… czyli Spowiedź z Obiektywem w Dłoni
Fotografia to piękna pasja, ale ma też swoją ciemną stronę. Każdy fotograf – amator, profesjonalista czy ten od zdjęć kotów na Instagramie – w pewnym momencie popełnia grzechy, które mogą doprowadzić go do… fotograficznego piekła. A może i gorzej – do braku lajków.
Oto 7 grzechów głównych fotografów, których lepiej unikać.
1. Onanizm sprzętowy (czyli święte „ailetomamegapikseli?”)
Nie ma nic złego w zainteresowaniu technologią, ale jeśli więcej czasu spędzasz na przeglądaniu specyfikacji niż na robieniu zdjęć, to coś jest nie tak. Obsesyjne porównywanie parametrów i analizowanie testów optycznych jeszcze nigdy nikomu nie pomogło zrobić lepszego zdjęcia. Więcej praktyki, mniej debat o numerkach.
2. Nielubienie statywu (czyli „przecież fizyka mnie nie dotyczy!”)
Statyw? Po co, skoro mam stabilną rękę? No cóż, fizyka mówi co innego – spróbuj utrzymać 1/20 sekundy przy ogniskowej 300 mm. Najlepsza stabilizacja nie pomoże. Rozmazane zdjęcie to nie artystyczna wizja, tylko zwykła porażka. Wystarczy raz spróbować statywu, by zrozumieć jakie możliwości daje!
3. Pośpiech (czyli „pstryk, pstryk i lecę dalej”)
Światło się zmienia, temat ucieka, czasu mało – więc strzelasz serię zdjęć w nadziei, że któreś będzie dobre. A potem okazuje się, że żadne nie jest. Bo zamiast się zatrzymać, pomyśleć i skupić na jednym porządnym kadrze, wolisz wypełniać kartę pamięci zbędnymi ujęciami. Mniej znaczy więcej – zwłaszcza w fotografii. no i „Zrobię jeszcze jedno, a nóż wyjdzie lepsze.” Potem kolejne. I jeszcze jedno. I tak 300 razy. A na koniec siedzisz i próbujesz wybrać najlepsze spośród setek niemal identycznych zdjęć. Czasem lepiej zrobić mniej ujęć, ale za to bardziej przemyślanych. Jakość > ilość – zawsze.
4. Niedbanie o sprzęt (czyli „przecież to tylko kurz!”)
Obiektyw wycierany rękawem, aparat noszony bez torby, albo niech patronka fotografów – św. Weronika broni, obiektyw noszony bez zatyczki a matryca czyszczona… czy też właściwie nigdy nieczyszczona. A potem zdziwienie, że na zdjęciach są plamy, a autofocus działa jakby miał zły dzień. Aparat to nie czołg – trochę troski mu nie zaszkodzi.

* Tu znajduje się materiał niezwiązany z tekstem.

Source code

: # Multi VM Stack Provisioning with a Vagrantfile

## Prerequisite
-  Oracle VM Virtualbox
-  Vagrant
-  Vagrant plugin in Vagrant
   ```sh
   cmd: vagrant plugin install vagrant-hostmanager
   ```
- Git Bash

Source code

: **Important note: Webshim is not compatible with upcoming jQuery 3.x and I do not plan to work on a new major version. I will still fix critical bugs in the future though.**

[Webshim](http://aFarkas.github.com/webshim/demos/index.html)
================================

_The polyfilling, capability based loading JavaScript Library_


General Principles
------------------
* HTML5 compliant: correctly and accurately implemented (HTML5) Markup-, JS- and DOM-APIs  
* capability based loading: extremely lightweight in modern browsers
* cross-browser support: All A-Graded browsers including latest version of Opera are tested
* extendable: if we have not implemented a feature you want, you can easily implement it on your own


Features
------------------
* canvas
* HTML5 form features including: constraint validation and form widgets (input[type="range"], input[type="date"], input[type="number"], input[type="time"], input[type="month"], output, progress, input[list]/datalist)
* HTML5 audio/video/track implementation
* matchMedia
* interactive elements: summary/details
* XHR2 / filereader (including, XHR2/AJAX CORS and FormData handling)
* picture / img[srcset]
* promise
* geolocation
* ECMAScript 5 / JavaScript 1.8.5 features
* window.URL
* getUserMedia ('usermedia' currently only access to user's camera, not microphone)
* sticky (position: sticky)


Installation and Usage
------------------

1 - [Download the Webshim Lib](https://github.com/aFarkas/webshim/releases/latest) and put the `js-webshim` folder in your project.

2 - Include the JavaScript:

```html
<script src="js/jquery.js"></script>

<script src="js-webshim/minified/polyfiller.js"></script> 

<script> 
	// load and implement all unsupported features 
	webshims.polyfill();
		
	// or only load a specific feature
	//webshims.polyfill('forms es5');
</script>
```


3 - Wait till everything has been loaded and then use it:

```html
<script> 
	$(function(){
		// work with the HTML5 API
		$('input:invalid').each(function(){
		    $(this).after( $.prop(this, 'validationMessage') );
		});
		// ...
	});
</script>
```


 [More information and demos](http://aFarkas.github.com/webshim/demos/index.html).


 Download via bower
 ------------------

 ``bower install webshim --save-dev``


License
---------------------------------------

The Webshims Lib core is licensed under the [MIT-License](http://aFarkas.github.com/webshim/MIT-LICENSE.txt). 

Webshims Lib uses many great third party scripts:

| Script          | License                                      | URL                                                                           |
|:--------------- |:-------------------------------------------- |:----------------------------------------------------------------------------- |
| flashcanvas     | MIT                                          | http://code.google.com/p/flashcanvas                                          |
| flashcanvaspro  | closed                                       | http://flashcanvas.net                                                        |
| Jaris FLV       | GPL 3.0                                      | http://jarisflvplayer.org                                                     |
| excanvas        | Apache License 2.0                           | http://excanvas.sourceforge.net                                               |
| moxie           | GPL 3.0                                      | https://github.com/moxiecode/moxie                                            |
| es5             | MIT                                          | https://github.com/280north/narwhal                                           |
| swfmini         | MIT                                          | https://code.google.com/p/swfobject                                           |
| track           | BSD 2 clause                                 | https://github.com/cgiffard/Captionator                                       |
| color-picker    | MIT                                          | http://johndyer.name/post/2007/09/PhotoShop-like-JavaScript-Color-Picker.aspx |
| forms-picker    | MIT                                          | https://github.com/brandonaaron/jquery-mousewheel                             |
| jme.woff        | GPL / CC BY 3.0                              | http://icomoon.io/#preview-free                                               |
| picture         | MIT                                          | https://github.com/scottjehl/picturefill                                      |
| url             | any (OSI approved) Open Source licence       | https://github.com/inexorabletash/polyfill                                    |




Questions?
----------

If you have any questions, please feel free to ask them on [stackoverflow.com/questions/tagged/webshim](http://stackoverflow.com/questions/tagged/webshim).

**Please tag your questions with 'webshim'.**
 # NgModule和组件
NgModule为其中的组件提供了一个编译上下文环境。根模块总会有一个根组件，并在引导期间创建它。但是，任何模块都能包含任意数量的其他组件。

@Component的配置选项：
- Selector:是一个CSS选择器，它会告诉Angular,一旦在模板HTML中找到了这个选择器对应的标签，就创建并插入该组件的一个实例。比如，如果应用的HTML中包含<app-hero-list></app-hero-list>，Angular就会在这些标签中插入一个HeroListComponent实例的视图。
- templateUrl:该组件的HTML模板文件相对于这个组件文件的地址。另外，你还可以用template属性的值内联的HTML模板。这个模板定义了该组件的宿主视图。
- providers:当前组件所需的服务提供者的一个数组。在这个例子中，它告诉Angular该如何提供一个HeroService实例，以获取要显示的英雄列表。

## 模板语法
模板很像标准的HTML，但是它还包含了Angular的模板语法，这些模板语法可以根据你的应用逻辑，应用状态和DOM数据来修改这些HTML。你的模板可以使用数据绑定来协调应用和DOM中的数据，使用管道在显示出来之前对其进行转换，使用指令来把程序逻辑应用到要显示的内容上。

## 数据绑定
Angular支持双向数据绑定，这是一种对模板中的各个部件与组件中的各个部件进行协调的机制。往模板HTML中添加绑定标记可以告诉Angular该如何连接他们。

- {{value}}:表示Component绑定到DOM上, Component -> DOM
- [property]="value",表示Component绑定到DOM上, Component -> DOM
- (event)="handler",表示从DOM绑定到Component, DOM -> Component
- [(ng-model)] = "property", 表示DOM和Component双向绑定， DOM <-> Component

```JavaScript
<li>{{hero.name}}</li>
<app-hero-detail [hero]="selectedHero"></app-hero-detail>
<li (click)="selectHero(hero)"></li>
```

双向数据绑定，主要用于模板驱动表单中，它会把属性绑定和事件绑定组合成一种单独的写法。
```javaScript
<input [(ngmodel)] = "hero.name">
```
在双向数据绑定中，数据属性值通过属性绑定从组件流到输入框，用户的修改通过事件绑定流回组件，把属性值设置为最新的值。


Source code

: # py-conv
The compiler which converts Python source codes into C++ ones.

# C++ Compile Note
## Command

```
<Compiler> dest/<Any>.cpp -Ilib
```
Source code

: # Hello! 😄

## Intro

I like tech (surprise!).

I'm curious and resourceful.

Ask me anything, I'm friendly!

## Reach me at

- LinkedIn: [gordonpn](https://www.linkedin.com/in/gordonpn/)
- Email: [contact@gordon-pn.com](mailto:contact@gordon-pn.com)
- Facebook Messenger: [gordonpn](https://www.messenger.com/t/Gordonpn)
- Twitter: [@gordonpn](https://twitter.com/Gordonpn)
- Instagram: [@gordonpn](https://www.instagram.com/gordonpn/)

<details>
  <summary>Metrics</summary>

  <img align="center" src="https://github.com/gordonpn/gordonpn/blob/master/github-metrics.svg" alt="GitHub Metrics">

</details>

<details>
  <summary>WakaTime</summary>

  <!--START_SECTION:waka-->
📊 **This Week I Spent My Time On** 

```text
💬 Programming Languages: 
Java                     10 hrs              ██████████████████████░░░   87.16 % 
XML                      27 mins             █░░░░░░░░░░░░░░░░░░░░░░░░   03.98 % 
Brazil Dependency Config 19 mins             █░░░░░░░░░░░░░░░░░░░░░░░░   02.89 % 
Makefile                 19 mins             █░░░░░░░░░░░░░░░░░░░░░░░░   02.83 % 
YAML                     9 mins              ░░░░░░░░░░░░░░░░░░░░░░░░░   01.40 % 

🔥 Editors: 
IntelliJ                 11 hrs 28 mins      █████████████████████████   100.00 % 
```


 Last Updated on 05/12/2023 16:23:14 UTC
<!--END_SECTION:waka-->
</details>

5. Zbyt wiele edycji (czyli „poprawię w programie”)

Edycja to potężne narzędzie, ale nie naprawi wszystkiego. Jeśli twoje zdjęcie wygląda, jakby przeszło lifting, który wymknął się spod kontroli, to znaczy, że przesadziłeś. Nie każde zdjęcie potrzebuje ton kontrastu, nasycenia i wyostrzenia do granic absurdu. Czasem mniej ingerencji oznacza lepszy efekt. tutaj dodam nie obrabiaj nigdy zdjęć po alkoholu – mi raz w efekcie pojawiły się na zdjęciu dwa księżyce!
6. Jestem artystą, po co mi technika? (czyli „czym gorzej, tym lepiej”)
„Aparat mnie ogranicza” – mówi ktoś, kto ignoruje podstawy fotografii i uważa, że nieostrość, złe naświetlenie i chaotyczna kompozycja to styl. Jasne, można łamać zasady, ale najpierw warto je znać. No chyba że jedynym celem jest tworzenie „oryginalnych” zdjęć, które wyglądają, jakby były robione przypadkiem … ale o tym było i chyba jeszcze będzie.
7. Robienie zdjęć wszystkim i wszystkiemu (czyli „wszystko jest warte uwiecznienia!”)
Masz aparat, więc fotografujesz wszystko, co widzisz – każde drzewo, każdy kamień, każdą filiżankę kawy. Problem w tym, że nie wszystko jest warte zdjęcia. Fotografowanie bez celu sprawia, że Twoje portfolio zamienia się w chaotyczny zbiór przypadkowych kadrów bez spójnej wizji.
Każdy fotograf ma swoje grzeszki. Ja przyznam się, że popełniłam wszystkie. Ważne, żeby wyciągać z nich wnioski. Bo ostatecznie nie liczy się liczba megapikseli, ilość zdjęć ani czas spędzony nad obróbką – tylko to, czy potrafisz uchwycić dobry moment.
Więc jeśli masz na sumieniu któryś z tych grzechów, przyznaj się, popraw koronę i idź robić zdjęcia!